Su padre tenía en el Banat dos espacios de cultivo: las papas, zanahorias, cebollas, el ajo y el perejil los cultivaba en la tierra entre las viñas. En el huerto aledaño a la casa, crecían tres variedades de calabazas, las chauchas, los tomates, la lechuga, maíz blanco para la familia y maíz amarillo para los animales. Recuerda, emocionada, los días cuando su papá con una pala cavaba pequeños agujeros donde ella depositaba tres semillas que cubría con sus palmas de tierra. Tenían árboles que ofrecían cerezas, manzanas, ciruelas.  Para navidad, además de degustar el hígado del ganso que su madre había hinchado, recibía cada uno de regalo un tesoro del sur: una naranja. Qué deliciosas eran, nena. Su primera banana la comió en 1939 cuando el barco que los traía a Argentina paró en Madeira a repostar.

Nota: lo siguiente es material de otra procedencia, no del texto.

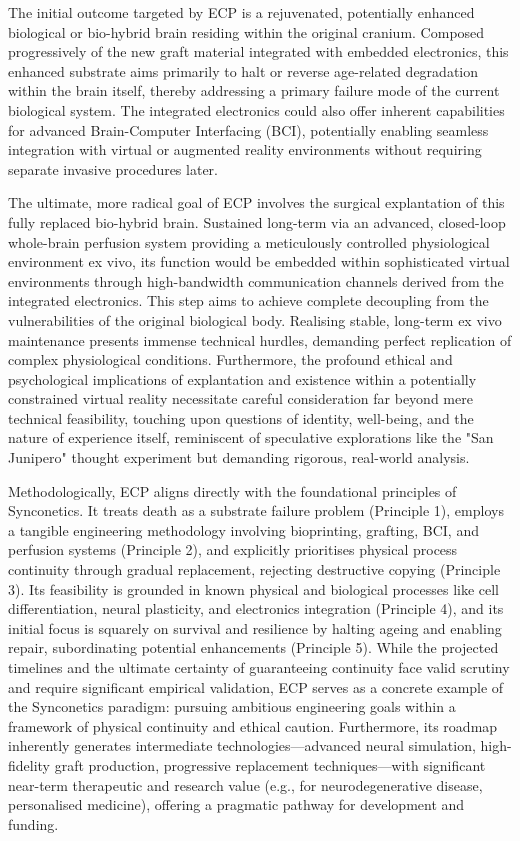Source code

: \documentclass[10pt]{article}
\begin{document}
\begin{sloppypar}
  The initial outcome targeted by ECP is a rejuvenated, potentially enhanced biological or bio-hybrid brain residing within the original cranium. Composed progressively of the new graft material integrated with embedded electronics, this enhanced substrate aims primarily to halt or reverse age-related degradation within the brain itself, thereby addressing a primary failure mode of the current biological system. The integrated electronics could also offer inherent capabilities for advanced Brain-Computer Interfacing (BCI), potentially enabling seamless integration with virtual or augmented reality environments without requiring separate invasive procedures later.

  The ultimate, more radical goal of ECP involves the surgical explantation of this fully replaced bio-hybrid brain. Sustained long-term via an advanced, closed-loop whole-brain perfusion system providing a meticulously controlled physiological environment ex vivo, its function would be embedded within sophisticated virtual environments through high-bandwidth communication channels derived from the integrated electronics. This step aims to achieve complete decoupling from the vulnerabilities of the original biological body. Realising stable, long-term ex vivo maintenance presents immense technical hurdles, demanding perfect replication of complex physiological conditions. Furthermore, the profound ethical and psychological implications of explantation and existence within a potentially constrained virtual reality necessitate careful consideration far beyond mere technical feasibility, touching upon questions of identity, well-being, and the nature of experience itself, reminiscent of speculative explorations like the "San Junipero" thought experiment but demanding rigorous, real-world analysis.

  Methodologically, ECP aligns directly with the foundational principles of Synconetics. It treats death as a substrate failure problem (Principle 1), employs a tangible engineering methodology involving bioprinting, grafting, BCI, and perfusion systems (Principle 2), and explicitly prioritises physical process continuity through gradual replacement, rejecting destructive copying (Principle 3). Its feasibility is grounded in known physical and biological processes like cell differentiation, neural plasticity, and electronics integration (Principle 4), and its initial focus is squarely on survival and resilience by halting ageing and enabling repair, subordinating potential enhancements (Principle 5). While the projected timelines and the ultimate certainty of guaranteeing continuity face valid scrutiny and require significant empirical validation, ECP serves as a concrete example of the Synconetics paradigm: pursuing ambitious engineering goals within a framework of physical continuity and ethical caution. Furthermore, its roadmap inherently generates intermediate technologies—advanced neural simulation, high-fidelity graft production, progressive replacement techniques—with significant near-term therapeutic and research value (e.g., for neurodegenerative disease, personalised medicine), offering a pragmatic pathway for development and funding.


\end{sloppypar}
\end{document}
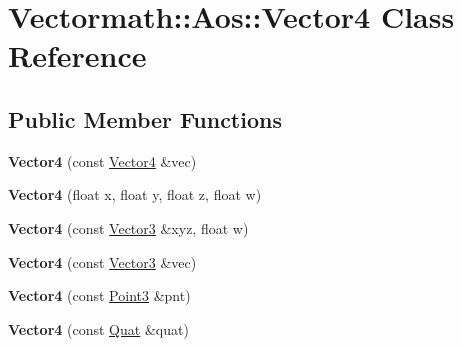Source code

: \hypertarget{classVectormath_1_1Aos_1_1Vector4}{}\section{Vectormath\+:\+:Aos\+:\+:Vector4 Class Reference}
\label{classVectormath_1_1Aos_1_1Vector4}
\subsection*{Public Member Functions}
\begin{DoxyCompactItemize}
\item 
\mbox{\label{classVectormath_1_1Aos_1_1Vector4_ae1761e06fb715a8534084780ee52a438}} 
{\bfseries Vector4} (const \hyperlink{classVectormath_1_1Aos_1_1Vector4}{Vector4} \&vec)
\item 
\mbox{\label{classVectormath_1_1Aos_1_1Vector4_a3a4501d24f6f6c97af5ed98b457215e2}} 
{\bfseries Vector4} (float x, float y, float z, float w)
\item 
\mbox{\label{classVectormath_1_1Aos_1_1Vector4_aa01a20cca631ed841fa5e7dc054d3a3b}} 
{\bfseries Vector4} (const \hyperlink{classVectormath_1_1Aos_1_1Vector3}{Vector3} \&xyz, float w)
\item 
\mbox{\label{classVectormath_1_1Aos_1_1Vector4_a6294264878da234130bc0e7b932c5d6a}} 
{\bfseries Vector4} (const \hyperlink{classVectormath_1_1Aos_1_1Vector3}{Vector3} \&vec)
\item 
\mbox{\label{classVectormath_1_1Aos_1_1Vector4_aa9a6005bd217cc94abd52c1265ba6eff}} 
{\bfseries Vector4} (const \hyperlink{classVectormath_1_1Aos_1_1Point3}{Point3} \&pnt)
\item 
\mbox{\label{classVectormath_1_1Aos_1_1Vector4_a82a4a71383f2b05c053b00a4f13f9dda}} 
{\bfseries Vector4} (const \hyperlink{classVectormath_1_1Aos_1_1Quat}{Quat} \&quat)
\item 
\mbox{\label{classVectormath_1_1Aos_1_1Vector4_ab619fab419710166c719f7c2ff8d55f2}} 

\end{DoxyCompactItemize}
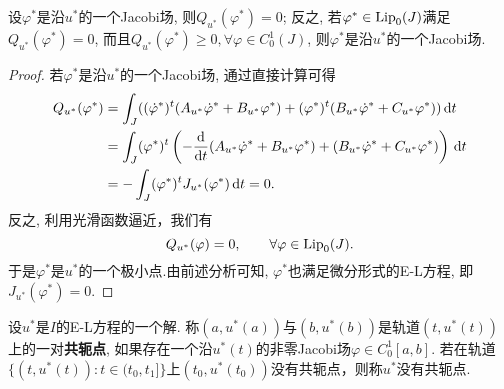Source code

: \begin{proposition}[Jacobi场的刻画]\label{prop1.15}
    设$\varphi^*$是沿$u^*$的一个Jacobi场, 则$Q_{u^*}(\varphi^*) = 0$;
    反之, 若$\varphi^* \in {\rm Lip}_0(J)$满足$Q_{u^*}(\varphi^*) = 0$, 而且$Q_{u^*}(\varphi^*) \geq 0, \forall \varphi \in C_0^1(J)$, 则$\varphi^*$是沿$u^*$的一个Jacobi场.
    \begin{proof}
        若$\varphi^*$是沿$u^*$的一个Jacobi场, 通过直接计算可得
        \begin{align} 
            Q_{u^*}(\varphi^*) &= \int_J((\dot\varphi^*)^t(A_{u^*}\dot{\varphi}^* +B_{u^*}\varphi^*) + (\varphi^*)^t(B_{u^*}\dot\varphi^* + C_{u^*}\varphi^*)) \,{\rm d}t \\ 
            &= \int_J(\varphi^*)^t\left(-\frac{{\rm d}}{{\rm d}t}(A_{u^*}\dot\varphi^* + B_{u^*}\varphi^*) + (B_{u^*}\dot\varphi^* + C_{u^*}\varphi^*)\right) \,{\rm d}t \\  
            &= -\int_J (\varphi^*)^t J_{u^*}(\varphi^*) \,{\rm d}t = 0. 
        \end{align} 
        反之, 利用光滑函数逼近，我们有
        \begin{equation*}
            Q_{u^*}(\varphi) = 0, \qquad \forall \varphi \in {\rm Lip}_0(J). 
        \end{equation*}
        于是$\varphi^*$是$u^*$的一个极小点.由前述分析可知, $\varphi^*$也满足微分形式的E-L方程, 即$J_{u^*}(\varphi^*) = 0$. 
    \end{proof}
\end{proposition}

\begin{definition}
    设$u^*$是$I$的E-L方程的一个解. 称$(a, u^*(a))$与$(b, u^*(b))$是轨道$(t, u^*(t))$上的一对\textbf{共轭点}, 如果存在一个沿$u^*(t)$的非零Jacobi场$\varphi \in C_0^1[a, b]$.
    若在轨道$\{(t, u^*(t))\colon t \in (t_0, t_1]\}$上$(t_0, u^*(t_0))$没有共轭点，则称$u^*$没有共轭点.
\end{definition}

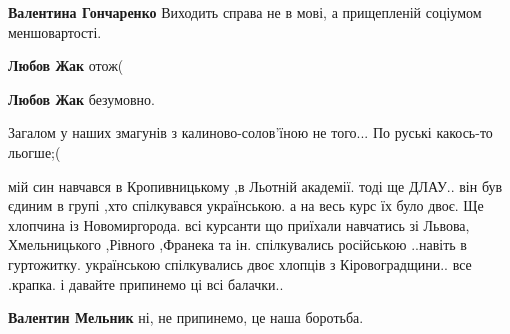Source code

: \begin{itemize}
\begin{itemize}
\textbf{Валентина Гончаренко} Виходить справа не в мові, а прищепленій соціумом меншовартості.

 
\textbf{Любов Жак} отож(

 
\textbf{Любов Жак} безумовно.
\end{itemize}

 
Загалом у наших змагунів з калиново-солов'їною не того... По руські какось-то льогше;(

 

мій син навчався в Кропивницькому ,в Льотній академії. тоді ще ДЛАУ.. він був
єдиним в групі ,хто спілкувався українською. а на весь курс їх було двоє. Ще
хлопчина із Новомиргорода. всі курсанти що приїхали навчатись зі
Львова, Хмельницького ,Рівного ,Франека та ін. спілкувались російською ..навіть в
гуртожитку. українською спілкувались двоє хлопців з Кіровоградщини.. все
.крапка. і давайте припинемо ці всі балачки..

\begin{itemize}
 
\textbf{Валентин Мельник} ні, не припинемо, це наша боротьба.

 

\end{itemize}
\end{itemize}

A sus casi 96 años, la Oma almuerza dos tazas de café con azúcar con leche y cosas. Mantiene esta rutina desde hace más de 60 años. Si se lo ofrecen en la noche adecuada, se toma una medida de whisky con soda hasta arriba, no ice. Tuvo un limonero y un quinotero con cuyos frutos llenó centenares de frascos de mermelada. Hizo limoncello para ofrecerle a sus visitas y llenarle de alcohol ácido el congelador a sus hijas. No abandonó nunca el tejido y desde hace diez años que teje sin parar, con el noticioso de fondo, usando las medidas que guarda su memoria, aplicando el diseño que con la vista y la concentración de hoy en día se puede permitir. Remarca seguido esto: la transformación monstruosa de su cuerpo, para lo que servía y todo lo que ahora ya no puede permitirse hacer.

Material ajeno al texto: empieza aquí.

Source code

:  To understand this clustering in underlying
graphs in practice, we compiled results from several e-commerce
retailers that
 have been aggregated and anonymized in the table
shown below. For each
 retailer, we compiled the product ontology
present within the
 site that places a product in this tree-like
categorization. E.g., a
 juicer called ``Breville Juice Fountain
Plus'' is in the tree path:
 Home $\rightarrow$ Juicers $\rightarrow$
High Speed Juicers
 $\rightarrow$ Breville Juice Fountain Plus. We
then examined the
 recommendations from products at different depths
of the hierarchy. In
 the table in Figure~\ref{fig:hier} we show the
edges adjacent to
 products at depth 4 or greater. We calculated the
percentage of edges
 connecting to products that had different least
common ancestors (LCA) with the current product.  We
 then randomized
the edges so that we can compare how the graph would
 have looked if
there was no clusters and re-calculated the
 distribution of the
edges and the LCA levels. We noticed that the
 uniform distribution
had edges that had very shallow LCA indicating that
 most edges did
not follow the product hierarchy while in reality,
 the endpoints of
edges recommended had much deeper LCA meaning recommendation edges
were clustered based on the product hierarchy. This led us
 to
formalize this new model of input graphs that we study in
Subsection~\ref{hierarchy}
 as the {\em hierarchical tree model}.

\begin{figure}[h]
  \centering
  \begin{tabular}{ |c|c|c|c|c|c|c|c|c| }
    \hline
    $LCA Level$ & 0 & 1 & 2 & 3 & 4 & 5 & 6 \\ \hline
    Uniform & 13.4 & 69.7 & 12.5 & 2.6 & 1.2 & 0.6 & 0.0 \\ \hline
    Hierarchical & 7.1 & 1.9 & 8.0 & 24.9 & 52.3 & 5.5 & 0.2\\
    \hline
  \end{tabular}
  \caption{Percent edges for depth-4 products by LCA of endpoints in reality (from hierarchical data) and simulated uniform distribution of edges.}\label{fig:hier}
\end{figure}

Cuando nos invitaba a comer a su casa, a mis hermanos, a mi hermana y a mí, preparaba Bubenspätzle para cenar. Castellanizó el nombre del plato como pitos, por la evidente forma de pene de infante que tienen estos ñoquis de papa. La preparación le tomaba todo el día. Una vez formados, los pasaba por la sartén con aceite neutro y pan rallado y nos los servía calentitos con azúcar espolvoreada por encima. Con la misma masa, para un público más adulto, cocinaba los Zwetschenknödel, bombas de papa que guardaban en su centro una ciruela de las alargadas, oscuras, violáceas, jugosas y ácidas.

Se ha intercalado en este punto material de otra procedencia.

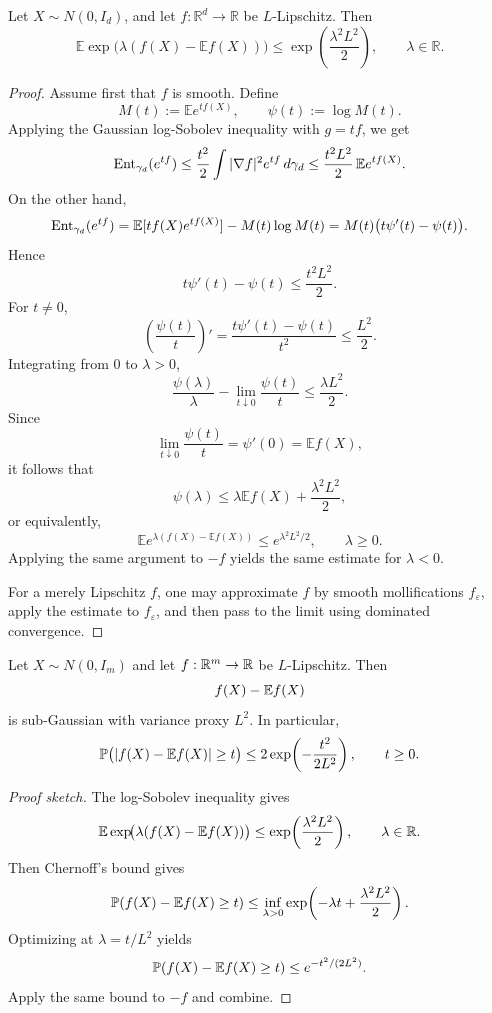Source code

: \begin{cor}
Let $X\sim N(0,I_d)$, and let $f:\mathbb{R}^d\to\mathbb{R}$ be $L$-Lipschitz. Then
\[
\mathbb{E}\exp\!\bigl(\lambda(f(X)-\mathbb{E}f(X))\bigr)
\le
\exp\!\left(\frac{\lambda^2L^2}{2}\right),
\qquad \lambda\in\mathbb{R}.
\]
\end{cor}

\begin{proof}
Assume first that $f$ is smooth. Define
\[
M(t):=\mathbb{E}e^{tf(X)},
\qquad
\psi(t):=\log M(t).
\]
Applying the Gaussian log-Sobolev inequality with $g=tf$, we get
\[
\Ent_{\gamma_d}(e^{tf})
\le
\frac{t^2}{2}\int |\nabla f|^2e^{tf}\,d\gamma_d
\le
\frac{t^2L^2}{2}\,\mathbb{E}e^{tf(X)}.
\]
On the other hand,
\[
\Ent_{\gamma_d}(e^{tf})
=
\mathbb{E}[tf(X)e^{tf(X)}]-M(t)\log M(t)
=
M(t)\bigl(t\psi'(t)-\psi(t)\bigr).
\]
Hence
\[
t\psi'(t)-\psi(t)\le \frac{t^2L^2}{2}.
\]
For $t\neq 0$,
\[
\left(\frac{\psi(t)}{t}\right)'
=
\frac{t\psi'(t)-\psi(t)}{t^2}
\le
\frac{L^2}{2}.
\]
Integrating from $0$ to $\lambda>0$,
\[
\frac{\psi(\lambda)}{\lambda}
-
\lim_{t\downarrow 0}\frac{\psi(t)}{t}
\le
\frac{\lambda L^2}{2}.
\]
Since
\[
\lim_{t\downarrow 0}\frac{\psi(t)}{t}
=
\psi'(0)
=
\mathbb{E}f(X),
\]
it follows that
\[
\psi(\lambda)\le \lambda \mathbb{E}f(X)+\frac{\lambda^2L^2}{2},
\]
or equivalently,
\[
\mathbb{E}e^{\lambda(f(X)-\mathbb{E}f(X))}
\le
e^{\lambda^2L^2/2},
\qquad \lambda\ge 0.
\]
Applying the same argument to $-f$ yields the same estimate for $\lambda<0$.

For a merely Lipschitz $f$, one may approximate $f$ by smooth mollifications $f_\varepsilon$,
apply the estimate to $f_\varepsilon$, and then pass to the limit using dominated convergence.
\end{proof}


\begin{thm}
Let $X\sim N(0,I_m)$ and let $f:\R^m\to \R$ be $L$-Lipschitz. Then
\[
f(X)-\E f(X)
\]
is sub-Gaussian with variance proxy $L^2$. In particular,
\[
\pr\bigl(|f(X)-\E f(X)|\ge t\bigr)
\le
2\exp\!\left(-\frac{t^2}{2L^2}\right),
\qquad t\ge 0.
\]
\end{thm}

\begin{proof}[Proof sketch]
The log-Sobolev inequality gives
\[
\E \exp\!\bigl(\lambda(f(X)-\E f(X))\bigr)
\le
\exp\!\left(\frac{\lambda^2L^2}{2}\right),
\qquad \lambda\in\R.
\]
Then Chernoff's bound gives
\[
\pr(f(X)-\E f(X)\ge t)
\le
\inf_{\lambda>0}
\exp\!\left(-\lambda t+\frac{\lambda^2L^2}{2}\right).
\]
Optimizing at $\lambda=t/L^2$ yields
\[
\pr(f(X)-\E f(X)\ge t)\le e^{-t^2/(2L^2)}.
\]
Apply the same bound to $-f$ and combine.
\end{proof}

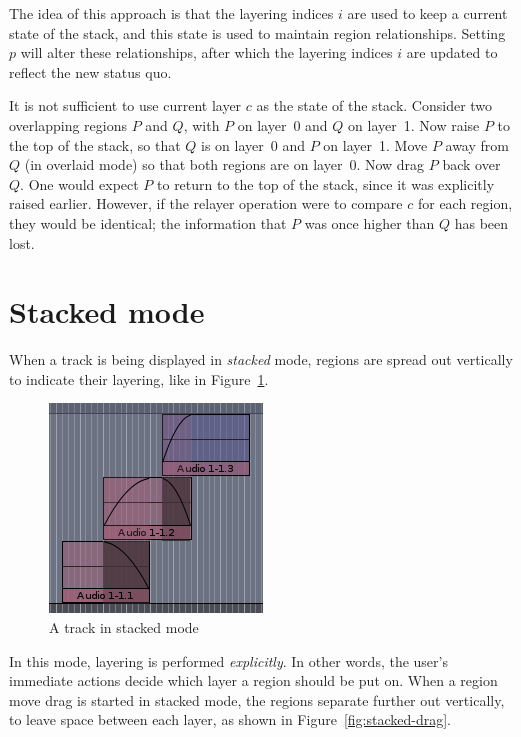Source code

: \documentclass{article}
\begin{document}
The idea of this approach is that the layering indices $i$ are used to keep a
current state of the stack, and this state is used to maintain region
relationships.  Setting $p$ will alter these relationships, after which the
layering indices $i$ are updated to reflect the new status quo.

It is not sufficient to use current layer $c$ as the state of the stack.
Consider two overlapping regions $P$ and $Q$, with $P$ on layer~0 and $Q$ on
layer~1.  Now raise $P$ to the top of the stack, so that $Q$ is on layer~0 and
$P$ on layer~1.  Move $P$ away from $Q$ (in overlaid mode) so that both regions
are on layer~0.  Now drag $P$ back over $Q$.  One would expect $P$ to return to
the top of the stack, since it was explicitly raised earlier.  However, if the
relayer operation were to compare $c$ for each region, they would be identical;
the information that $P$ was once higher than $Q$ has been lost.


\section{Stacked mode}

When a track is being displayed in \emph{stacked} mode, regions are spread out
vertically to indicate their layering, like in Figure~\ref{fig:stacked}.

\begin{figure}[ht]
\begin{center}
\includegraphics[scale=0.5]{stacked.png}
\end{center}
\caption{A track in stacked mode}
\label{fig:stacked}
\end{figure}

In this mode, layering is performed \emph{explicitly}.  In other words, the
user's immediate actions decide which layer a region should be put on.  When a
region move drag is started in stacked mode, the regions separate further out
vertically, to leave space between each layer, as shown in
Figure~\ref{fig:stacked-drag}.
\end{document}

Vuelvo un sábado por la tarde a mi casa después de una convalecencia y pongo a cocinar unas lentejas sencillas: agua, laurel, sal, pimienta, pimentón ahumado y tomillo. Mi hijo se emociona oliendo el perfume que evapora de la olla. Tan sencillas y tan complejas, muchas, marrones y pequeñitas lentejas. A su lado, hiervo arroz del Delta que, si bien señala al Ebro, a mí me gusta imaginar que es arroz de cultivo subtropical salido de entre los juncos prietos del Delta del Tigre. Siempre me pasa: cuando evalúo qué verduras comprar, cuando pienso en si tendremos ánimos para plantar en el huerto este año, mientras revuelvo el fondo de una cacerola que se espesa, siempre pienso en la comida, en cómo llega a mis manos, en lo que intenciono cada vez que me pongo a cocinar, en la brujería que opera en el paladar de quienes me comen.

De los alimentos heredados, ¿cuántos lograré a mi progenie legar? Siento que se pierde casi todo en el camino. Siempre en detrimento de lo más sencillo y constituyente. Bolsillos vacíos de migas para señalar el camino a casa. A veces envidio la simplicidad de las fieras, su adaptabilidad y cierta ligereza vital, donde el alimento es supervivencia nomás y no tantos relatos ni memoria, paisaje de una época, costumbres, acto social, deber, gesto de amor o desconsuelo.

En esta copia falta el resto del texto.